Après quelques mois de « pages blanches », les éditions Xiao Pan reviennent avec des œuvres originales (La voie de la sagesse), et lancent une nouvelle collection, « Carré d’Art », dont L’essence de la vie est le jeune premier. Destinée à accueillir un format de bande dessinée particulier, cette collection permet aux illustrateurs chinois de s’exprimer sous une forme qu’ils privilégient habituellement, à savoir la vignette. Entre album pour enfants, recueil de pensées et conte pour adultes, L’essence de la vie est un récit poétique, qui allie le rêve éveillé au voyage initiatique.
Déjà grand de ses questions existentielles (dans quel but les hommes vivent-ils ?), Xiao Lu se décide à quitter le cocon familial et les épaules protectrices de son père, pour trouver le sens de sa propre existence, et entrer dans l’âge adulte. Jalonné de rencontres, son parcours lui fait découvrir des lieux inédits, chacun porteur d’un message qui le fait avancer. Jeune, et donc ouvert à tout ce qui l’entoure, le héros encapuchonné, sorte de Petit Chaperon Rouge au masculin, apprend d’abord l’amour. Alors que toute une palette de sentiments, jusque-là inexplorés, s’offre à lui, c’est finalement dans les tréfonds de son âme, et seulement après avoir appris à connaître ses forces et ses faiblesses, qu’il va pouvoir formaliser l’orientation qu’il souhaite donner à sa vie.

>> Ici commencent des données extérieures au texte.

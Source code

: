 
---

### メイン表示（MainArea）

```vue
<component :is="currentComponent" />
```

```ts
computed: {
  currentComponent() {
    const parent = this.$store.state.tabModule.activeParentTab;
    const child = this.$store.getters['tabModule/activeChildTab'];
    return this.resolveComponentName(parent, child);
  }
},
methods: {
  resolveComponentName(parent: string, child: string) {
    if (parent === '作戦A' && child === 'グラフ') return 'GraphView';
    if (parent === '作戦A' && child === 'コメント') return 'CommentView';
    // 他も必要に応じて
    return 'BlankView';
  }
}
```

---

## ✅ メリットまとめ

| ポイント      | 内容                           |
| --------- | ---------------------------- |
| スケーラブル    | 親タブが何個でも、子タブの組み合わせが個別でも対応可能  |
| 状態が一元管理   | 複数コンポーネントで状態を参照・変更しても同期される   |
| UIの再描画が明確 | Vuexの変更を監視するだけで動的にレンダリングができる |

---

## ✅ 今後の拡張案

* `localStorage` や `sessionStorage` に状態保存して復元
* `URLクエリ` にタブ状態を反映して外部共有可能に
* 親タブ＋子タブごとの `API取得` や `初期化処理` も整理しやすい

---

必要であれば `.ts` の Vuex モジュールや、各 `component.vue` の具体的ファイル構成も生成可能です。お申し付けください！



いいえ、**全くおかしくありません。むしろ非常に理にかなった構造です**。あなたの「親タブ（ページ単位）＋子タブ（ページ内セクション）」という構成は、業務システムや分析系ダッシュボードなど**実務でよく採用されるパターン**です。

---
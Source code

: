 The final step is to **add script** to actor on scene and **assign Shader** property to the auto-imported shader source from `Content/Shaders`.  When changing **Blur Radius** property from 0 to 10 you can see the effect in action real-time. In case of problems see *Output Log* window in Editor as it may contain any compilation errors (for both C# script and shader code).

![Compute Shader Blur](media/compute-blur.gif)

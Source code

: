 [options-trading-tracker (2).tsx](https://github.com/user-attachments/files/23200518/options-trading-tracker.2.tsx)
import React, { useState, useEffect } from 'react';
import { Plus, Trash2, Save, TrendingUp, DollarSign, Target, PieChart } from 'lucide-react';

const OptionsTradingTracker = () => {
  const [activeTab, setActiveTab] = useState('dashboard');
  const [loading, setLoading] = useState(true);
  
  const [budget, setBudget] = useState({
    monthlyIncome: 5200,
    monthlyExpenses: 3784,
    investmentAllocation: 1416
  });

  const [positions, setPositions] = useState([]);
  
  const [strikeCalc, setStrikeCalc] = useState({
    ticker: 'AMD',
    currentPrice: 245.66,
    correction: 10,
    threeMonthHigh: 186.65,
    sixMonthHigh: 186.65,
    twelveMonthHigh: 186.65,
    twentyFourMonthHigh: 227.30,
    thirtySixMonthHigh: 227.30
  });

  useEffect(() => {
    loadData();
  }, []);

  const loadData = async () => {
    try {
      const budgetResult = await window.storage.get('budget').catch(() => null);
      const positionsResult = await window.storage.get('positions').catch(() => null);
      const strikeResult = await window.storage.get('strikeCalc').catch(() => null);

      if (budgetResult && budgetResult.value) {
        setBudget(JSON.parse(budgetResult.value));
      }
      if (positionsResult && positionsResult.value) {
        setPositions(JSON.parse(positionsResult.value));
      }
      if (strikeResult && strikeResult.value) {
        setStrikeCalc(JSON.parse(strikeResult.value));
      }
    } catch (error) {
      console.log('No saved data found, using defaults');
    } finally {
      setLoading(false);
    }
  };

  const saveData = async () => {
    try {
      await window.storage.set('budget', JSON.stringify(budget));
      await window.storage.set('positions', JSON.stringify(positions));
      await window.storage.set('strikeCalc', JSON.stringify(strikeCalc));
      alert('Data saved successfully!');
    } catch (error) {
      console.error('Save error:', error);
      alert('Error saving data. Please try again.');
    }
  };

Evidemment métaphorique, cet ouvrage collectionne symboles et petites idées pour illustrer au mieux l’apprentissage de Xiao Lu. Pour mettre en images un propos issu de la part féminine de son être, Li Zhi Hei a recours à une méthode graphique qui lui est chère, celle des graffitis sur ordinateur. Légèrement pixellisés, ses dessins attirent grâce à leur lisibilité, et à une palette de couleurs extrêmement variée et chatoyante.
Petit ovni de la bande dessinée, L’essence de la vie est un partage, presque un don de soi, qui mérite le détour.